My brother has been to more games than I could ever wish to and has probably spent more money on the club than he has on the two houses and four cars he’s had in his lifetime. One of my abiding memories I have as a child is him going missing for days, off to follow the Reds through any means he could. When he finished school, he moved out of our house and moved in with a couple of the lads he went to the games with. I always remember my Dad’s reaction when he found out he had sold a chest of drawers that had been in the family for years in order for him to fund a trip to Finland. He may have been old enough to have moved out, but he wasn’t old enough to get a clip round the ear. I’m pretty sure he received another one upon returning when we had lost the game 1-0, as well!

I won’t lie – I was green with envy when he'd tell me tales of him and the lads traveling to some far corner of the earth to see The Mighty Reds. I myself went through a period of not missing a single game over a number of seasons, but I could never match his shoeboxes full of ticket stubs that took pride of place… under his bed. The way he was so carefree about it always makes me smile but it just goes to show that it was merely ‘part of life’ for him.
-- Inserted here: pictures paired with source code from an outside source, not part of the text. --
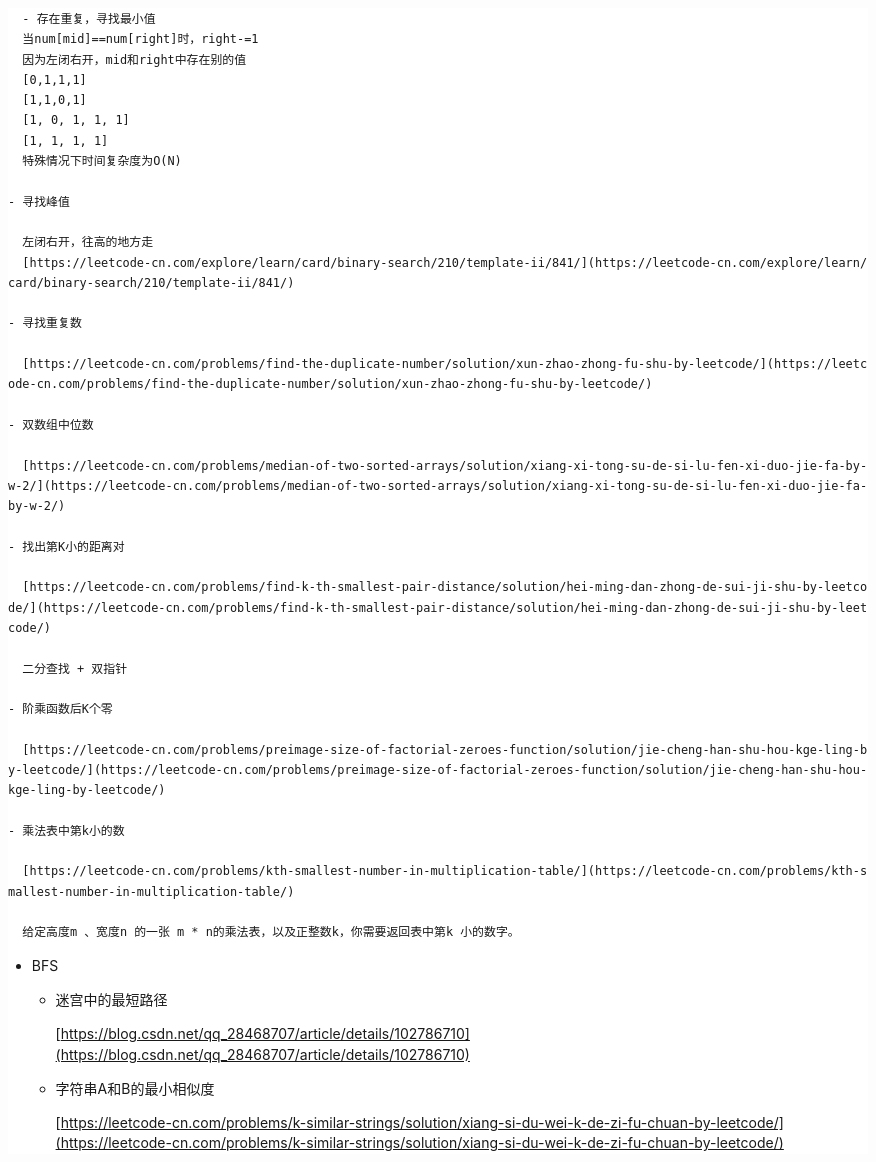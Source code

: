       - 存在重复，寻找最小值
      当num[mid]==num[right]时，right-=1
      因为左闭右开，mid和right中存在别的值
      [0,1,1,1]
      [1,1,0,1]
      [1, 0, 1, 1, 1]
      [1, 1, 1, 1]
      特殊情况下时间复杂度为O(N)

    - 寻找峰值

      左闭右开，往高的地方走
      [https://leetcode-cn.com/explore/learn/card/binary-search/210/template-ii/841/](https://leetcode-cn.com/explore/learn/card/binary-search/210/template-ii/841/)

    - 寻找重复数

      [https://leetcode-cn.com/problems/find-the-duplicate-number/solution/xun-zhao-zhong-fu-shu-by-leetcode/](https://leetcode-cn.com/problems/find-the-duplicate-number/solution/xun-zhao-zhong-fu-shu-by-leetcode/)

    - 双数组中位数

      [https://leetcode-cn.com/problems/median-of-two-sorted-arrays/solution/xiang-xi-tong-su-de-si-lu-fen-xi-duo-jie-fa-by-w-2/](https://leetcode-cn.com/problems/median-of-two-sorted-arrays/solution/xiang-xi-tong-su-de-si-lu-fen-xi-duo-jie-fa-by-w-2/)

    - 找出第K小的距离对

      [https://leetcode-cn.com/problems/find-k-th-smallest-pair-distance/solution/hei-ming-dan-zhong-de-sui-ji-shu-by-leetcode/](https://leetcode-cn.com/problems/find-k-th-smallest-pair-distance/solution/hei-ming-dan-zhong-de-sui-ji-shu-by-leetcode/)
      
      二分查找 + 双指针

    - 阶乘函数后K个零

      [https://leetcode-cn.com/problems/preimage-size-of-factorial-zeroes-function/solution/jie-cheng-han-shu-hou-kge-ling-by-leetcode/](https://leetcode-cn.com/problems/preimage-size-of-factorial-zeroes-function/solution/jie-cheng-han-shu-hou-kge-ling-by-leetcode/)

    - 乘法表中第k小的数

      [https://leetcode-cn.com/problems/kth-smallest-number-in-multiplication-table/](https://leetcode-cn.com/problems/kth-smallest-number-in-multiplication-table/)
      
      给定高度m 、宽度n 的一张 m * n的乘法表，以及正整数k，你需要返回表中第k 小的数字。

- BFS

    - 迷宫中的最短路径

      [https://blog.csdn.net/qq_28468707/article/details/102786710](https://blog.csdn.net/qq_28468707/article/details/102786710)

    - 字符串A和B的最小相似度

      [https://leetcode-cn.com/problems/k-similar-strings/solution/xiang-si-du-wei-k-de-zi-fu-chuan-by-leetcode/](https://leetcode-cn.com/problems/k-similar-strings/solution/xiang-si-du-wei-k-de-zi-fu-chuan-by-leetcode/)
He married in 1985, but still wouldn’t miss a game. His wife must have been the most understanding of women on the planet, because when we went round to his house, he lived in practical poverty and still he’d be up early on a Saturday morning either down to Anfield for a pint of seven before the game or off to be picked up by a coach to be taken to a ground somewhere in the country.

When he had a kid in 1989 things changed. He still managed to attend an impressive number of games – fortunately, he wasn’t at Hillsborough – but priorities shift in life. As his little lad grew up, he began taking him to the odd game and a picture of the two together on The Kop just after it became all-seated takes pride of place in his front room (don’t worry, I always tell him he is a whopper for taking a camera to the game).
   
In 1996, my Mother was diagnosed with encephalitis – a disease that, in some cases is known to have just a 30% survival rate. Naturally, priorities shifted once again. Understandably, mine and my brothers’ ‘contact’ with Liverpool Football Club during this period waned. I found out 6 or 7 results at a time as my mind was on more pressing matters. My Mum was treated in hospital for roughly seven months and thankfully survived. Since then, my brother hasn’t been to Liverpool games regularly. He moved out to Southport with his new wife (I knew his ex couldn’t take it much more) and he had another baby, this time a girl who demands more time and attention than any football club ever could!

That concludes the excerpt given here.